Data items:
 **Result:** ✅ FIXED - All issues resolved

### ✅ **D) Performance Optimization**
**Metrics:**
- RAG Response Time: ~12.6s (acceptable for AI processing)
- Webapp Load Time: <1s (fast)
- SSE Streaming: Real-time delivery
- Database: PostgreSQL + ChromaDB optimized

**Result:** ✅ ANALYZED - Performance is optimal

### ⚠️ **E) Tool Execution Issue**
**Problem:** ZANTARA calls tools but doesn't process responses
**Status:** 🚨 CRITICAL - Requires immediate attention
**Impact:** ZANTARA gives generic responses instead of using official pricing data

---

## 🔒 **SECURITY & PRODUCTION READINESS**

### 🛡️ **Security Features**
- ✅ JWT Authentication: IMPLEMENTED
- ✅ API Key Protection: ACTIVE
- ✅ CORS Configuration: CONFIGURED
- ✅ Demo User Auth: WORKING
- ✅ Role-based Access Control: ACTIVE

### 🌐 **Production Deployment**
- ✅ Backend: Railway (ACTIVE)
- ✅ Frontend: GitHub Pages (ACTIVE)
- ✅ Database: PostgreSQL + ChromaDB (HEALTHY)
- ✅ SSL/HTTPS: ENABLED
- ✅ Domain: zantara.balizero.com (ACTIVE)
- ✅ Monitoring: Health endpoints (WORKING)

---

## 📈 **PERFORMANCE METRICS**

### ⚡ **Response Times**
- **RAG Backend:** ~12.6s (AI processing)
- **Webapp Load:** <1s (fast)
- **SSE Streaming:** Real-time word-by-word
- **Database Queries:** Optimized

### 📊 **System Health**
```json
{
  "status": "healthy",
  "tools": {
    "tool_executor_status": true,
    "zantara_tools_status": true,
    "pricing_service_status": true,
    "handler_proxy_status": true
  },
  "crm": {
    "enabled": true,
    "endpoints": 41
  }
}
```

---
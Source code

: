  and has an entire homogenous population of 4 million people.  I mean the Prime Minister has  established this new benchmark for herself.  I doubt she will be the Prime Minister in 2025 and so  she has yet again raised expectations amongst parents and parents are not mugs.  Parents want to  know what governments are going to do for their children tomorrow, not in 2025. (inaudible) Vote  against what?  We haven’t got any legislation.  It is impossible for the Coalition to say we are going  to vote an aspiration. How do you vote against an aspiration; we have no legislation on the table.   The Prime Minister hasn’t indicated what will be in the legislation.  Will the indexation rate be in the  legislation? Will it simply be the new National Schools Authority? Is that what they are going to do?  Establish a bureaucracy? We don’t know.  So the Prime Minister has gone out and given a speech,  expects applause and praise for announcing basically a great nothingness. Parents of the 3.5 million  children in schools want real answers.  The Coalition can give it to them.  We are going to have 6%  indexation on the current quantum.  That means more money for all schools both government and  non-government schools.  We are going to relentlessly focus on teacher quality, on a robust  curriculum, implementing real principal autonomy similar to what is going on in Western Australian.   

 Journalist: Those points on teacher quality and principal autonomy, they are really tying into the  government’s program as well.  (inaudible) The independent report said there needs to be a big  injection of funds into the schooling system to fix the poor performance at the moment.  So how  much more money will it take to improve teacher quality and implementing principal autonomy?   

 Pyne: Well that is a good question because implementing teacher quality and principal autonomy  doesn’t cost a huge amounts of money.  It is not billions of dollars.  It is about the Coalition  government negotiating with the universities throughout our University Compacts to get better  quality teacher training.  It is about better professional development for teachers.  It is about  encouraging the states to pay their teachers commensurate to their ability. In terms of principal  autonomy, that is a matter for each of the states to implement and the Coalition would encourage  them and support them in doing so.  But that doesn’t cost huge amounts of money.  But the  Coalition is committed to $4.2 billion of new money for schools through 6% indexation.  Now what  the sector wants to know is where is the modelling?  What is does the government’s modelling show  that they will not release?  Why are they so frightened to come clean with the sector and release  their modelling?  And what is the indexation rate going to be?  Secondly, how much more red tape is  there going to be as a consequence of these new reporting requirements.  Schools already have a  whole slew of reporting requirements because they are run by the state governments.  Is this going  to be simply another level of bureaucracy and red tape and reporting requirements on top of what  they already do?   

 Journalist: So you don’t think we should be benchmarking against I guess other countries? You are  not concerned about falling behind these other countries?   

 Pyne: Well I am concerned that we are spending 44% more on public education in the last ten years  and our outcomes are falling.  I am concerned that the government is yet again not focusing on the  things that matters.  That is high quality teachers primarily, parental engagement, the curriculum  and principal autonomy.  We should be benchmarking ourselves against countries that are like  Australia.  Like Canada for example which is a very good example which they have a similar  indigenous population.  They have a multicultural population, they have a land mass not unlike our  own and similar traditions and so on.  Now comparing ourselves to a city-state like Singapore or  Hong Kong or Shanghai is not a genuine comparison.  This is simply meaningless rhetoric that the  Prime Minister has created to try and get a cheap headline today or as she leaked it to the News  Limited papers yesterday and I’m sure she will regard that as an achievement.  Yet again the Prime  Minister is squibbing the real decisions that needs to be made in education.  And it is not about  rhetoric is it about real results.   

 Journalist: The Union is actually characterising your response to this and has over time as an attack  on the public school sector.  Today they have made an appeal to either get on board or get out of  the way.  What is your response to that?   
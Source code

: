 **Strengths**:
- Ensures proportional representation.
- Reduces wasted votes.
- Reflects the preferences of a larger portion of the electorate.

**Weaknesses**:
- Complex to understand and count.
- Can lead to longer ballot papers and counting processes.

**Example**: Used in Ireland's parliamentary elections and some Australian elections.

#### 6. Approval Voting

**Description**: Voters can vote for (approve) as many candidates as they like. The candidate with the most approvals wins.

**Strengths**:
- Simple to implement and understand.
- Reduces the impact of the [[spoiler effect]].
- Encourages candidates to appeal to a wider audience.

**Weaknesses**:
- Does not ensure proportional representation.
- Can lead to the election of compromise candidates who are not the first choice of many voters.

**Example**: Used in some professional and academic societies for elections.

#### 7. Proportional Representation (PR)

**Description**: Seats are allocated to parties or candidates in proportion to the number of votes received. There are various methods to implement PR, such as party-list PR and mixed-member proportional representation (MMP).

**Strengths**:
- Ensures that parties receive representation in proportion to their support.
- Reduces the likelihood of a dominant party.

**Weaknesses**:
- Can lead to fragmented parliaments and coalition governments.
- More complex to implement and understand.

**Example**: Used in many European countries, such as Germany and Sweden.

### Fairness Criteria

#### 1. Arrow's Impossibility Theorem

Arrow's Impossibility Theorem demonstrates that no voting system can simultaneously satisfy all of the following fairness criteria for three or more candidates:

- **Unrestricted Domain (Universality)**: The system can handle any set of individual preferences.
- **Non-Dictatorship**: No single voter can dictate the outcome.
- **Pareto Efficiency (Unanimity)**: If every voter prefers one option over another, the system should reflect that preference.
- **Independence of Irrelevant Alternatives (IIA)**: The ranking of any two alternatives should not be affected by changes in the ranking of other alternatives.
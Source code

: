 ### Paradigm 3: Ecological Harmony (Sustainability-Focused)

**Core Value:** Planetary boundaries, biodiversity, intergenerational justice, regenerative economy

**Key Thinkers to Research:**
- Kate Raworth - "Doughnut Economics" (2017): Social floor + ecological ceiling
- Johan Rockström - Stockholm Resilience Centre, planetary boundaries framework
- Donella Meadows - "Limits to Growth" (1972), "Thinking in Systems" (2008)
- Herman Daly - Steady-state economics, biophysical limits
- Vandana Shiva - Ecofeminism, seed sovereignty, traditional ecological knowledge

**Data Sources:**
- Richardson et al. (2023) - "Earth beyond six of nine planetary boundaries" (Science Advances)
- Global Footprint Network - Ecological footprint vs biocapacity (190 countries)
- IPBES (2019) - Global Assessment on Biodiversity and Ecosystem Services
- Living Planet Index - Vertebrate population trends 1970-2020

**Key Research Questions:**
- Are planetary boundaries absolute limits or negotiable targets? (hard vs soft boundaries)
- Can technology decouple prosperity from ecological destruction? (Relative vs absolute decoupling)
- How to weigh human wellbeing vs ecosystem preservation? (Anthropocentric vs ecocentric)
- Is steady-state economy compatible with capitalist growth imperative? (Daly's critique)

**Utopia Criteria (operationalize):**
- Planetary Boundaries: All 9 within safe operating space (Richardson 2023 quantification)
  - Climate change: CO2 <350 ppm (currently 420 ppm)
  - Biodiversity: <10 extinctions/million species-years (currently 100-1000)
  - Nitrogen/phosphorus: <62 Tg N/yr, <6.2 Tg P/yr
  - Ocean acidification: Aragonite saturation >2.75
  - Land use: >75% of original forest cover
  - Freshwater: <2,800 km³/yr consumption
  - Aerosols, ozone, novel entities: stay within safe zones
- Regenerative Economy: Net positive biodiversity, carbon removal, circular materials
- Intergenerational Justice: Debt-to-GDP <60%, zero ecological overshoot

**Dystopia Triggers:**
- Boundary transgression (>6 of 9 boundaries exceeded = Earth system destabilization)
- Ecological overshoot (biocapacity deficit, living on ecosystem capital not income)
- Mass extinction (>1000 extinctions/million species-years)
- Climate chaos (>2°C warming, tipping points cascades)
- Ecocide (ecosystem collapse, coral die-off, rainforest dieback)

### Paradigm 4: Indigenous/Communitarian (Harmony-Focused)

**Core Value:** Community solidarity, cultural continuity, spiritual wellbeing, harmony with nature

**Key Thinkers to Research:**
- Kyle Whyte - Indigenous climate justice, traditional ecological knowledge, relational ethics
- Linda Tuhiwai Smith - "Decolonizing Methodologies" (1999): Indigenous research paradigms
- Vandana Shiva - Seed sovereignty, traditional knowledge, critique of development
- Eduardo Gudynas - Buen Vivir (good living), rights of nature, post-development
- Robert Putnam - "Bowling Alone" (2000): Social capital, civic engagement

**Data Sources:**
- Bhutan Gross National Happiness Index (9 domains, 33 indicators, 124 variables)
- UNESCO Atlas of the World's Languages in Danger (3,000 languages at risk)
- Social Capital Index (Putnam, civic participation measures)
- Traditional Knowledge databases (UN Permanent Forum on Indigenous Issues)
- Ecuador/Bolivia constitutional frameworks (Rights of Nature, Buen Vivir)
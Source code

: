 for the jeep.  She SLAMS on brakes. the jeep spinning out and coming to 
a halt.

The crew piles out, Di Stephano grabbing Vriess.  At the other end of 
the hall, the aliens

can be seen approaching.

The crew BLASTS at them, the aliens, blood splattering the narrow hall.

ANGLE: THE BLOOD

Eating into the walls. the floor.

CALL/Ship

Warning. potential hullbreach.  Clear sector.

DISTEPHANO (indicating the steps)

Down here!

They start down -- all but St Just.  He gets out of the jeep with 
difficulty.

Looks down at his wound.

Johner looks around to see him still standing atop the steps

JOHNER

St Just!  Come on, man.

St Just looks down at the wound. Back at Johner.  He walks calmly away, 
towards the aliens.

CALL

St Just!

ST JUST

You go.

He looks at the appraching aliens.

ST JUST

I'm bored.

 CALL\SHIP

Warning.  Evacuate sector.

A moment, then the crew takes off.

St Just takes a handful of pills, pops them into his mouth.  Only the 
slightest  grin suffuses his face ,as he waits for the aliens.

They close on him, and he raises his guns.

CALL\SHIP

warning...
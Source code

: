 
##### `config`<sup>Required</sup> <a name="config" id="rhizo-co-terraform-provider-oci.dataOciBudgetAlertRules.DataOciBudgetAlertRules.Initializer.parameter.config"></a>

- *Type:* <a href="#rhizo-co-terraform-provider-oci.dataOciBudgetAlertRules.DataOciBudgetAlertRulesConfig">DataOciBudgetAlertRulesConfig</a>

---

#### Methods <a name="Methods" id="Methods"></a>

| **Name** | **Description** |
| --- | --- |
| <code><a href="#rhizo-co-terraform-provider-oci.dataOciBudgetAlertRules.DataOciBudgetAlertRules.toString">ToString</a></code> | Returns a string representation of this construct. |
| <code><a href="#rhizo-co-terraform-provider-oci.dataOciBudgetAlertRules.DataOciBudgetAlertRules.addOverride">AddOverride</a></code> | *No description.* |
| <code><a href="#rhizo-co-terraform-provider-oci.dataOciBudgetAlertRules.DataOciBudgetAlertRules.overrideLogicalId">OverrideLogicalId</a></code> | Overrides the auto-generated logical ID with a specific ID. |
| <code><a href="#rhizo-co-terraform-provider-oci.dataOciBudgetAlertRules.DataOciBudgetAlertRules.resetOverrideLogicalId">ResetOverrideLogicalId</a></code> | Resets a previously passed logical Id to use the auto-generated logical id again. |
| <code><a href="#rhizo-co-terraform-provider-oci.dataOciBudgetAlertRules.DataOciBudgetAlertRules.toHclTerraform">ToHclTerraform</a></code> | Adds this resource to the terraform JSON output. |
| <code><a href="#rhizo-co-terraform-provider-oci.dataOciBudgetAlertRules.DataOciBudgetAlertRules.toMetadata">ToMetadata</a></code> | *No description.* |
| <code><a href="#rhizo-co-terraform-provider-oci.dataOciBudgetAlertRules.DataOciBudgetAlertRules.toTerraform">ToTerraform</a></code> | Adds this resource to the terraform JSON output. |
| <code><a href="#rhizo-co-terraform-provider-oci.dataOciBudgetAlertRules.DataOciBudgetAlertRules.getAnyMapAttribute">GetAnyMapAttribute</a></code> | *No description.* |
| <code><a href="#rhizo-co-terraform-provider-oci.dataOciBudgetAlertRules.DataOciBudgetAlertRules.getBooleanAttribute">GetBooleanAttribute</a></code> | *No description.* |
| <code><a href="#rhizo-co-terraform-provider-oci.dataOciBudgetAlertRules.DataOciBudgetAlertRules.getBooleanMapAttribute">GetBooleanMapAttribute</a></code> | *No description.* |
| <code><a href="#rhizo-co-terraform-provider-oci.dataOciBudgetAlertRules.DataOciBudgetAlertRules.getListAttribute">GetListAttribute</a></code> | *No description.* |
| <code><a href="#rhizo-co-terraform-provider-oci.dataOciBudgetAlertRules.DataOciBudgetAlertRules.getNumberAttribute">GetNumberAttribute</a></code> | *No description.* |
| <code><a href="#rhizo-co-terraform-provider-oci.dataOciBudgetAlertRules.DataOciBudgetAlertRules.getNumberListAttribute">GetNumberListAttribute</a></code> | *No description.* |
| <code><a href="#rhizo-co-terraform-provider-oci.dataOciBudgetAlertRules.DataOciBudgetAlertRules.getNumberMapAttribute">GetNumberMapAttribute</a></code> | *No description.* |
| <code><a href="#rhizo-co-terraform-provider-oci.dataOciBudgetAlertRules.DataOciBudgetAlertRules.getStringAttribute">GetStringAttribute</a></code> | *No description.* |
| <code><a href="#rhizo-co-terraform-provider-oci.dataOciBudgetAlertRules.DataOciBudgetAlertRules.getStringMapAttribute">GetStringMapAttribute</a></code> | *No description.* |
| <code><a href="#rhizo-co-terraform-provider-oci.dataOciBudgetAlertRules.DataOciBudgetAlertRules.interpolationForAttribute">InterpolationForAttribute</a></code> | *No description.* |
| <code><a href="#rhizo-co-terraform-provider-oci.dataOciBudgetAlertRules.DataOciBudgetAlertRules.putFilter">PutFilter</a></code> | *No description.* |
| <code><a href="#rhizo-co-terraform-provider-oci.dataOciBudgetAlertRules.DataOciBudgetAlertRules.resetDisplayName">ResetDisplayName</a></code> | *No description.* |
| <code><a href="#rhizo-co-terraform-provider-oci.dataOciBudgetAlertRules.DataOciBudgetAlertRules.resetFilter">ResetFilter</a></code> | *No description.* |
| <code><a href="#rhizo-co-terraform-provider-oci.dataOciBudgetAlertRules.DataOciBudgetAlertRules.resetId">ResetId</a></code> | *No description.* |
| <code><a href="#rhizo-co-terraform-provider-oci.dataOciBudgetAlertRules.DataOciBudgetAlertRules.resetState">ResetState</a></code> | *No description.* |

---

### PROBLEM TO WORK ON
Return exactly what appears above, from the first line of the entries to the line with "- ✅ Backend: Railway (ACTIVE)", inclusive.

### ANSWER TO THIS TASK
 **Result:** ✅ FIXED - All issues resolved

### ✅ **D) Performance Optimization**
**Metrics:**
- RAG Response Time: ~12.6s (acceptable for AI processing)
- Webapp Load Time: <1s (fast)
- SSE Streaming: Real-time delivery
- Database: PostgreSQL + ChromaDB optimized

**Result:** ✅ ANALYZED - Performance is optimal

### ⚠️ **E) Tool Execution Issue**
**Problem:** ZANTARA calls tools but doesn't process responses
**Status:** 🚨 CRITICAL - Requires immediate attention
**Impact:** ZANTARA gives generic responses instead of using official pricing data

---

## 🔒 **SECURITY & PRODUCTION READINESS**

### 🛡️ **Security Features**
- ✅ JWT Authentication: IMPLEMENTED
- ✅ API Key Protection: ACTIVE
- ✅ CORS Configuration: CONFIGURED
- ✅ Demo User Auth: WORKING
- ✅ Role-based Access Control: ACTIVE

### 🌐 **Production Deployment**
- ✅ Backend: Railway (ACTIVE)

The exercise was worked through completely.